### [Excerpts from a dataset]
##############################

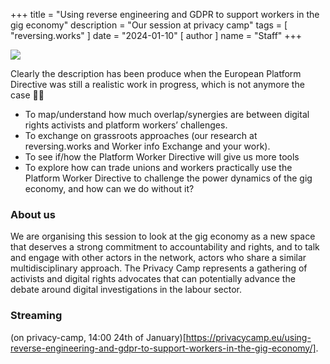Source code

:+++
title = "Using reverse engineering and GDPR to support workers in the gig economy"
description = "Our session at privacy camp"
tags = [
  "reversing.works"
]
date = "2024-01-10"
[ author ]
  name = "Staff"
+++

![](https://privacycamp.eu/wp-content/uploads/2024/01/Using-reverse-engineering-and-GDPR-to-support-workers-in-the-gig-economy-1024x576.png)

Clearly the description has been produce when the European Platform Directive was still a realistic work in progress, which is not anymore the case 🤦🤷

* To map/understand how much overlap/synergies are between digital rights activists and platform workers’ challenges.
* To exchange on grassroots approaches (our research at reversing.works and Worker info Exchange and your work).
* To see if/how the Platform Worker Directive will give us more tools
* To explore how can trade unions and workers practically use the Platform Worker Directive to challenge the power dynamics of the gig economy, and how can we do without it?

### About us

We are organising this session to look at the gig economy as a new space that deserves a strong commitment to accountability and rights, and to talk and engage with other actors in the network, actors who share a similar multidisciplinary approach. 
The Privacy Camp represents a gathering of activists and digital rights advocates that can potentially advance the debate around digital investigations in the labour sector.

### Streaming

(on privacy-camp, 14:00 24th of January)[https://privacycamp.eu/using-reverse-engineering-and-gdpr-to-support-workers-in-the-gig-economy/].
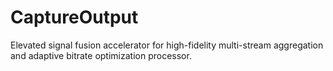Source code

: # CaptureOutput
Elevated signal fusion accelerator for high-fidelity multi-stream aggregation and adaptive bitrate optimization processor.
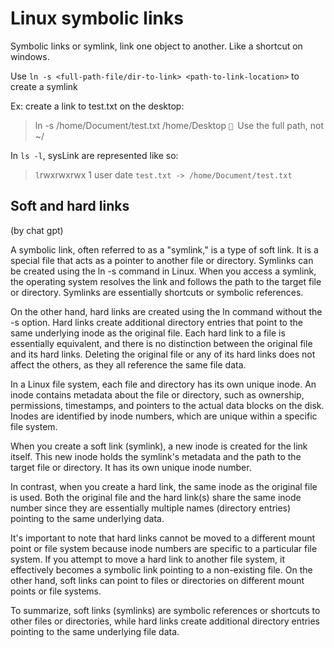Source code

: # Linux symbolic links

Symbolic links or symlink, link one object to another. Like a shortcut on windows.

Use `ln -s <full-path-file/dir-to-link> <path-to-link-location>` to create a symlink

Ex: create a link to test.txt on the desktop:
> ln -s /home/Document/test.txt /home/Desktop
>` `Use the full path, not ~/

In `ls -l`, sysLink are represented like so:
> `l`rwxrwxrwx 1 user date `test.txt -> /home/Document/test.txt`

## Soft and hard links

(by chat gpt)

A symbolic link, often referred to as a "symlink," is a type of soft link. It is a special file that acts as a pointer to another file or directory. Symlinks can be created using the ln -s command in Linux. When you access a symlink, the operating system resolves the link and follows the path to the target file or directory. Symlinks are essentially shortcuts or symbolic references.

On the other hand, hard links are created using the ln command without the -s option. Hard links create additional directory entries that point to the same underlying inode as the original file. Each hard link to a file is essentially equivalent, and there is no distinction between the original file and its hard links. Deleting the original file or any of its hard links does not affect the others, as they all reference the same file data.

In a Linux file system, each file and directory has its own unique inode. An inode contains metadata about the file or directory, such as ownership, permissions, timestamps, and pointers to the actual data blocks on the disk. Inodes are identified by inode numbers, which are unique within a specific file system.

When you create a soft link (symlink), a new inode is created for the link itself. This new inode holds the symlink's metadata and the path to the target file or directory. It has its own unique inode number.

In contrast, when you create a hard link, the same inode as the original file is used. Both the original file and the hard link(s) share the same inode number since they are essentially multiple names (directory entries) pointing to the same underlying data.

It's important to note that hard links cannot be moved to a different mount point or file system because inode numbers are specific to a particular file system. If you attempt to move a hard link to another file system, it effectively becomes a symbolic link pointing to a non-existing file. On the other hand, soft links can point to files or directories on different mount points or file systems.

To summarize, soft links (symlinks) are symbolic references or shortcuts to other files or directories, while hard links create additional directory entries pointing to the same underlying file data.
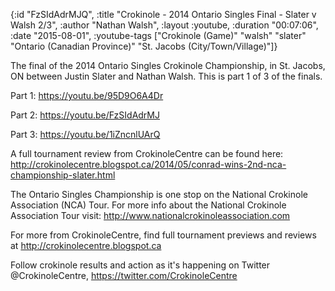 {:id "FzSIdAdrMJQ",
 :title "Crokinole - 2014 Ontario Singles Final - Slater v Walsh 2/3",
 :author "Nathan Walsh",
 :layout :youtube,
 :duration "00:07:06",
 :date "2015-08-01",
 :youtube-tags
 ["Crokinole (Game)"
  "walsh"
  "slater"
  "Ontario (Canadian Province)"
  "St. Jacobs (City/Town/Village)"]}


The final of the 2014 Ontario Singles Crokinole Championship, in St. Jacobs, ON between Justin Slater and Nathan Walsh. This is part 1 of 3 of the finals.

Part 1: https://youtu.be/95D9O6A4Dr

Part 2: https://youtu.be/FzSIdAdrMJ

Part 3: https://youtu.be/1iZncnlUArQ

A full tournament review from CrokinoleCentre can be found here: http://crokinolecentre.blogspot.ca/2014/05/conrad-wins-2nd-nca-championship-slater.html

The Ontario Singles Championship is one stop on the National Crokinole Association (NCA) Tour. For more info about the National Crokinole Association Tour visit: http://www.nationalcrokinoleassociation.com

For more from CrokinoleCentre, find full tournament previews and reviews at http://crokinolecentre.blogspot.ca

Follow crokinole results and action as it's happening on Twitter @CrokinoleCentre, https://twitter.com/CrokinoleCentre
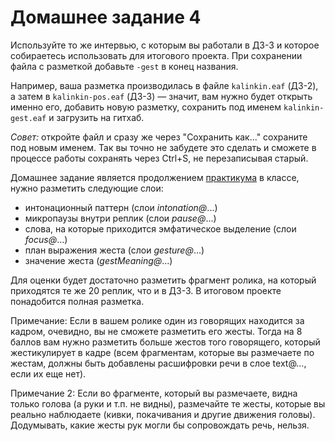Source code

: # Домашнее задание 4

Используйте то же интервью, с которым вы работали в ДЗ-3 и которое собираетесь использовать для итогового проекта. При сохранении файла с разметкой добавьте `-gest` в конец названия.

Например, ваша разметка производилась в файле `kalinkin.eaf` (ДЗ-2), а затем в `kalinkin-pos.eaf` (ДЗ-3) — значит, вам нужно будет открыть именно его, добавить новую разметку, сохранить под именем `kalinkin-gest.eaf` и загрузить на гитхаб.

*Совет:* откройте файл и сразу же через "Сохранить как..." сохраните под новым именем. Так вы точно не забудете это сделать и сможете в процессе работы сохранять через Ctrl+S, не перезаписывая старый.


Домашнее задание является продолжением [практикума](practicum-elan-intonation.md) в классе, нужно разметить следующие слои:  
* интонационный паттерн (слои _intonation@_...)  
* микропаузы внутри реплик (слои _pause@_...)  
* слова, на которые приходится эмфатическое выделение (слои _focus@_...)  
* план выражения жеста (слои _gesture@_...)  
* значение жеста (_gestMeaning@_...)  

Для оценки будет достаточно разметить фрагмент ролика, на который приходятся те же 20 реплик, что и в ДЗ-3. В итоговом проекте понадобится полная разметка.

Примечание: Если в вашем ролике один из говорящих находится за кадром, очевидно, вы не сможете разметить его жесты. Тогда на 8 баллов вам нужно разметить 
больше жестов того говорящего, который жестикулирует в кадре (всем фрагментам, которые вы размечаете по жестам, должны быть добавлены расшифровки речи в слое text@..., если их еще нет).  

Примечание 2: Если во фрагменте, который вы размечаете, видна только голова (а руки и т.п. не видны), размечайте те жесты, которые вы реально наблюдаете (кивки, покачивания и другие движения головы).
Додумывать, какие жесты рук могли бы сопровождать речь, нельзя.  

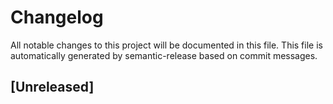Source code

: # Changelog

All notable changes to this project will be documented in this file. This file is automatically generated by semantic-release based on commit messages.

## [Unreleased]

##############################

Could you output exactly the lines above, from the line with "It's important to" up to and including the line with "Например, ваша разметка", and nothing else, skipping the pictures?

It's important to note that hard links cannot be moved to a different mount point or file system because inode numbers are specific to a particular file system. If you attempt to move a hard link to another file system, it effectively becomes a symbolic link pointing to a non-existing file. On the other hand, soft links can point to files or directories on different mount points or file systems.

To summarize, soft links (symlinks) are symbolic references or shortcuts to other files or directories, while hard links create additional directory entries pointing to the same underlying file data.
 {:id "FzSIdAdrMJQ",
 :title "Crokinole - 2014 Ontario Singles Final - Slater v Walsh 2/3",
 :author "Nathan Walsh",
 :layout :youtube,
 :duration "00:07:06",
 :date "2015-08-01",
 :youtube-tags
 ["Crokinole (Game)"
  "walsh"
  "slater"
  "Ontario (Canadian Province)"
  "St. Jacobs (City/Town/Village)"]}


The final of the 2014 Ontario Singles Crokinole Championship, in St. Jacobs, ON between Justin Slater and Nathan Walsh. This is part 1 of 3 of the finals.

Part 1: https://youtu.be/95D9O6A4Dr

Part 2: https://youtu.be/FzSIdAdrMJ

Part 3: https://youtu.be/1iZncnlUArQ

A full tournament review from CrokinoleCentre can be found here: http://crokinolecentre.blogspot.ca/2014/05/conrad-wins-2nd-nca-championship-slater.html

The Ontario Singles Championship is one stop on the National Crokinole Association (NCA) Tour. For more info about the National Crokinole Association Tour visit: http://www.nationalcrokinoleassociation.com

For more from CrokinoleCentre, find full tournament previews and reviews at http://crokinolecentre.blogspot.ca

Follow crokinole results and action as it's happening on Twitter @CrokinoleCentre, https://twitter.com/CrokinoleCentre
Source code

: # Домашнее задание 4

Используйте то же интервью, с которым вы работали в ДЗ-3 и которое собираетесь использовать для итогового проекта. При сохранении файла с разметкой добавьте `-gest` в конец названия.

Например, ваша разметка производилась в файле `kalinkin.eaf` (ДЗ-2), а затем в `kalinkin-pos.eaf` (ДЗ-3) — значит, вам нужно будет открыть именно его, добавить новую разметку, сохранить под именем `kalinkin-gest.eaf` и загрузить на гитхаб.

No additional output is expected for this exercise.